La disposición justifica su prolongación alegando que el gobierno cubano no ha demostrado voluntad para abstenerse del uso de fuerza excesiva contra embarcaciones o aeronaves estadounidenses que participen en actividades conmemorativas al norte de la isla. Esta orden tiene su origen histórico en 1996, cuando la dictadura cubana derribó dos avionetas civiles de la organización Hermanos al Rescate, un acontecimiento que marcó un punto de inflexión en la política de Washington hacia La Habana. Desde entonces, el mandato ha sido ampliado en diversas administraciones para prohibir el apoyo material y financiero al castrismo.
El pasado 29 de enero, el ejecutivo estadounidense ya había declarado una \»emergencia nacional\» respecto a Cuba, catalogando las políticas y acciones de La Habana como una amenaza inusual y extraordinaria para la seguridad nacional. La Casa Blanca sostiene que las autoridades de la isla brindan refugio a grupos terroristas transnacionales y alinean su política con actores hostiles. Además, el documento alerta sobre la presencia en territorio cubano de una gran instalación de inteligencia rusa enfocada en sustraer información confidencial de Estados Unidos.

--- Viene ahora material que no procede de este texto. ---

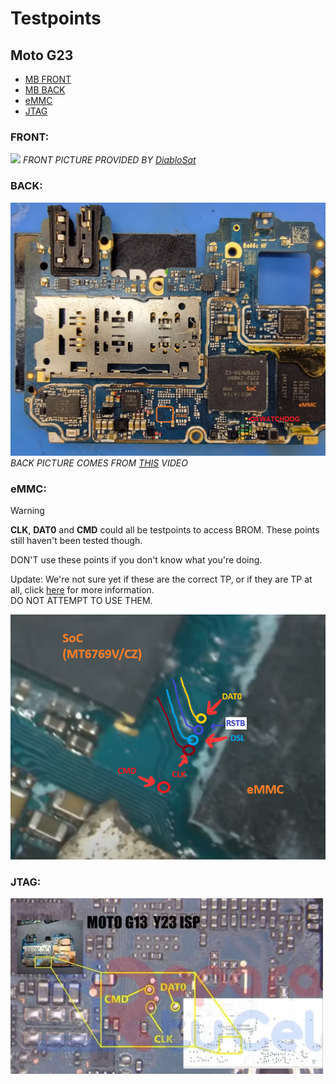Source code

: # Testpoints

## Moto G23

* [MB FRONT](#front)
* [MB BACK](#back)
* [eMMC](#emmc)
* [JTAG](#jtag)

### FRONT:
![](../files/assets/mainboard-front.png)
*FRONT PICTURE PROVIDED BY [DiabloSat](https://github.com/progzone122)*

### BACK:
![](../files/assets/mainboard-back.png)
*BACK PICTURE COMES FROM [THIS](https://www.youtube.com/watch?v=Y-8yj6qbFQ4) VIDEO*

### eMMC:
> [!WARNING]
> **CLK**, **DAT0** and **CMD** could all be testpoints to access BROM.
> These points still haven't been tested though.
> 
> DON'T use these points if you don't know what you're doing.
>
> Update: We're not sure yet if these are the correct TP, or if they are TP at all, click [here](https://github.com/orgs/moto-penangf/discussions/1#discussioncomment-11779194) for more information.<br>
> DO NOT ATTEMPT TO USE THEM.

![](../files/assets/eMMC_test_points.png)


### JTAG:
![](../files/assets/jtag.png)


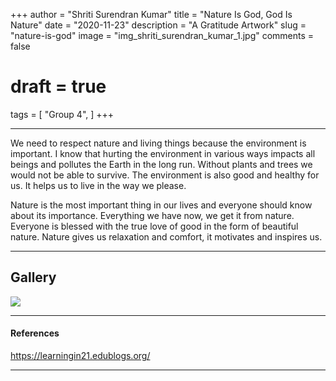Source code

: +++
author = "Shriti Surendran Kumar"
title = "Nature Is God, God Is Nature"
date = "2020-11-23"
description = "A Gratitude Artwork"
slug = "nature-is-god"
image = "img_shriti_surendran_kumar_1.jpg"
comments = false
# draft = true
tags = [
    "Group 4",
]
+++

---

We need to respect nature and living things because the environment is important. I know that hurting the environment in various ways impacts all beings and pollutes the Earth in the long run. Without plants and trees we would not be able to survive. The environment is also good and healthy for us. It helps us to live in the way we please.

Nature is the most important thing in our lives and everyone should know about its importance. Everything we have now, we get it from nature. Everyone is blessed with the true love of good in the form of beautiful nature. Nature gives us relaxation and comfort, it motivates and inspires us.

---

## Gallery

![](img_shriti_surendran_kumar_1.jpg)

---

#### References

https://learningin21.edublogs.org/

---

Medidas económicas y riesgo migratorio
Como parte de las nuevas medidas de presión, la orden establece un sistema arancelario que permitirá imponer gravámenes adicionales a las importaciones provenientes de naciones que suministren petróleo a Cuba, ya sea de forma directa o indirecta. Esta disposición económica busca cortar los recursos energéticos al régimen de La Habana, profundizando el aislamiento comercial del gobierno cubano frente a sus aliados internacionales. Asimismo, Washington reitera que la entrada no autorizada de embarcaciones estadounidenses en aguas territoriales cubanas facilitaría una migración masiva, considerada un factor de perturbación para la seguridad y las relaciones internacionales de Estados Unidos.
Estas restricciones se suman a un escenario interno crítico, donde el colapso estructural del sistema económico ha provocado una inflación galopante, apagones prolongados y un desabastecimiento generalizado de los servicios públicos. La incapacidad del Estado para garantizar el bienestar de la población ha incentivado un éxodo migratorio sin precedentes, lo que Washington interpreta como una consecuencia directa de la incompetencia y la represión social ejercida por el poder en la isla.
La renovación de esta orden ejecutiva evidencia un endurecimiento en la política exterior estadounidense hacia la isla, con implicaciones directas para una ciudadanía atrapada entre el control interno y el cerco internacional. Mientras la cúpula gobernante prioriza su alineación geopolítica con potencias adversarias a Washington, la población cubana continúa soportando las consecuencias de un modelo político agotado, sin visos de apertura democrática ni mejora en sus condiciones de vida.